500-block Main Street, Vancouver
In Return To Stillness: Twenty Years With A Tai Chi Master (2003), Trevor Carolan has detailed his his 23-year apprenticeship with Tai Chi master Ng Ching-Por and recalls Chinatown in the 1970s. “I met Sifu Ng, the master of these tales, after he arrived from Hong Kong. I was searching for harmony in my life and he was a Taoist of 75 who moved like a small, alert dragon. The community loved him for his humility and the supple grace of his movements—like wild rye weaving in the wind. Sifu taught a small group of disciples upstairs at the Chinese Benevolent Association— landscape scrolls on the walls, cabinets of antiquities, gongs, lion-dance costumes, and the Peking Opera band’s instruments jammed every nook. He always instructed by example.

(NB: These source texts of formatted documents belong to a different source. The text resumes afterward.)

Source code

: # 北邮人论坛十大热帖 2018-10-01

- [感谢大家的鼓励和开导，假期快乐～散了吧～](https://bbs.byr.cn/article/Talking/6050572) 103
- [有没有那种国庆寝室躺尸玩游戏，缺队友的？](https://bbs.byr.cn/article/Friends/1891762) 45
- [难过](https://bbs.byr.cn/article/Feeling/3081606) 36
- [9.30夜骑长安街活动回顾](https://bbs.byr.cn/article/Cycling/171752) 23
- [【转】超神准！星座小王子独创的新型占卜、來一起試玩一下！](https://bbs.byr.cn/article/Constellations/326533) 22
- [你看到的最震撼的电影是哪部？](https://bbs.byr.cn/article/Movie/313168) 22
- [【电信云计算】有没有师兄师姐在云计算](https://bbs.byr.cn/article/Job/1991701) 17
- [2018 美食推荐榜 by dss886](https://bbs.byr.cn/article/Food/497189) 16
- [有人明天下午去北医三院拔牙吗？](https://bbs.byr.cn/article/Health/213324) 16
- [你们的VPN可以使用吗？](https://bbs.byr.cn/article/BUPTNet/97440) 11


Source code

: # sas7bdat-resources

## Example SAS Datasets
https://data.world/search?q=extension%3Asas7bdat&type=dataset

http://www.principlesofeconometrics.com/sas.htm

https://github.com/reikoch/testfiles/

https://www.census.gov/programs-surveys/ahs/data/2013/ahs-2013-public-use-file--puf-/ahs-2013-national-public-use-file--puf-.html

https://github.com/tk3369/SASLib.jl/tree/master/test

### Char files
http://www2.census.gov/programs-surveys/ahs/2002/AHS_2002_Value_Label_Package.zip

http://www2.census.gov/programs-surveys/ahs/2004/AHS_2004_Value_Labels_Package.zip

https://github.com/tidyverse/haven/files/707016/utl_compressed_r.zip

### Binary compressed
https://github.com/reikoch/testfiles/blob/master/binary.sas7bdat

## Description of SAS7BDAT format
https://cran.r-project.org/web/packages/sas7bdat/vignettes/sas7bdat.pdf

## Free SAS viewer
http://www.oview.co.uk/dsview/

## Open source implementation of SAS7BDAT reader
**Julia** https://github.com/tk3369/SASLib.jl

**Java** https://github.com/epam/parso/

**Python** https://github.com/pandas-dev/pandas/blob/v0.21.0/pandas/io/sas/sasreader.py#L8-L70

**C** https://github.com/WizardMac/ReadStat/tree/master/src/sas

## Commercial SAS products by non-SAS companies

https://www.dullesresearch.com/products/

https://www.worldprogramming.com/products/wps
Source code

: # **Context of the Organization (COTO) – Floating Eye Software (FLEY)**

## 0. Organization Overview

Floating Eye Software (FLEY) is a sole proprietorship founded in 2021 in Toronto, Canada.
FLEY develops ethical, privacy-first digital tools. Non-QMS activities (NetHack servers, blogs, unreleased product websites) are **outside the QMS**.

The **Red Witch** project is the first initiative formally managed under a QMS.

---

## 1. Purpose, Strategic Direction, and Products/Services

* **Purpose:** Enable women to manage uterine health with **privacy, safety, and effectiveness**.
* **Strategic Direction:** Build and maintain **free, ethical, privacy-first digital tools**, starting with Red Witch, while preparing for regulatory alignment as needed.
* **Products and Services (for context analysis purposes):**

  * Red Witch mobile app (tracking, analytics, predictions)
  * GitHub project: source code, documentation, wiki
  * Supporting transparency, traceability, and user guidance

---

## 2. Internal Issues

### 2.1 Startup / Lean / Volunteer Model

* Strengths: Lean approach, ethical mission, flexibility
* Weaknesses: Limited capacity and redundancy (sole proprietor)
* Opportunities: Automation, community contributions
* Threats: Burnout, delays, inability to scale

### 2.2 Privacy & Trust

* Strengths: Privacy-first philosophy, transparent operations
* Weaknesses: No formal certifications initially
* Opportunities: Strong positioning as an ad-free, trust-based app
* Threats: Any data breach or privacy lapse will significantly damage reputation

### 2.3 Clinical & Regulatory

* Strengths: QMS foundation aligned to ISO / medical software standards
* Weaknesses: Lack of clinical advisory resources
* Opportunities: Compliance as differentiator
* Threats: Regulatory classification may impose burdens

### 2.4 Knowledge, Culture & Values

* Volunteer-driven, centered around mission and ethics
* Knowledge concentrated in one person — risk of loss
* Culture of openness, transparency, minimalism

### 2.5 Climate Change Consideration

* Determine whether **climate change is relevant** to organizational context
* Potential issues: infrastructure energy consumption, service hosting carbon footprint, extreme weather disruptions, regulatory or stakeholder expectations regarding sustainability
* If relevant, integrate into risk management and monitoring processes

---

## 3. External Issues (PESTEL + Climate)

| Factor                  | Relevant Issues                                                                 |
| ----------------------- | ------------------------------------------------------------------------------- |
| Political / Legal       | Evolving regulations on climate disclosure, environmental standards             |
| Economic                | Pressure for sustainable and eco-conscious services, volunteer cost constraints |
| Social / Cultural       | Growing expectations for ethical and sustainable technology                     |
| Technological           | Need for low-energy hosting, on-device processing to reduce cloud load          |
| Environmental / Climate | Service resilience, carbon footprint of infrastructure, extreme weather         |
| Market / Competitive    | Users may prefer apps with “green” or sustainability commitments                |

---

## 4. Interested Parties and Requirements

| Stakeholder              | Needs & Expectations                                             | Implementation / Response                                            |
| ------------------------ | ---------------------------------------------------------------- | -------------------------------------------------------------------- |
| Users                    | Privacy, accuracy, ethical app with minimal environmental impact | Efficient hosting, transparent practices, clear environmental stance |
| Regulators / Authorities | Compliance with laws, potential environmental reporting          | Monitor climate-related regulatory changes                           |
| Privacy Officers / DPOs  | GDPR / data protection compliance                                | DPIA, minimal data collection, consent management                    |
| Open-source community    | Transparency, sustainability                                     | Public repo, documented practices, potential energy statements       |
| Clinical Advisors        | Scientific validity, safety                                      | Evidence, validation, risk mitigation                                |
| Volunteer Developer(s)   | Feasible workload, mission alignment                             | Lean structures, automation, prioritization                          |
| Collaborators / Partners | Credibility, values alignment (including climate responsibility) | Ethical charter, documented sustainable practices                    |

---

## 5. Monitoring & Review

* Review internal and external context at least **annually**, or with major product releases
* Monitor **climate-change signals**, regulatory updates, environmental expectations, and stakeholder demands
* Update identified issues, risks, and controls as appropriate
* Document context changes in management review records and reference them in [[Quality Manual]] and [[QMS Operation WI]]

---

Some things, he said, we can only comprehend with our heart. ‘Fong sung, fong sung,’ he’d repeat: ‘Make it soft…’ “For years we studied and moved in rhythm together like shadows after the ox, like water flowing over the mill… Our old school was like a family.” Watershed conservation activist and professor of English at University of the Fraser Valley, Carolan is a Buddhist who has written many books and co-translated The Book of the Heart and The Supreme Way from Chinese.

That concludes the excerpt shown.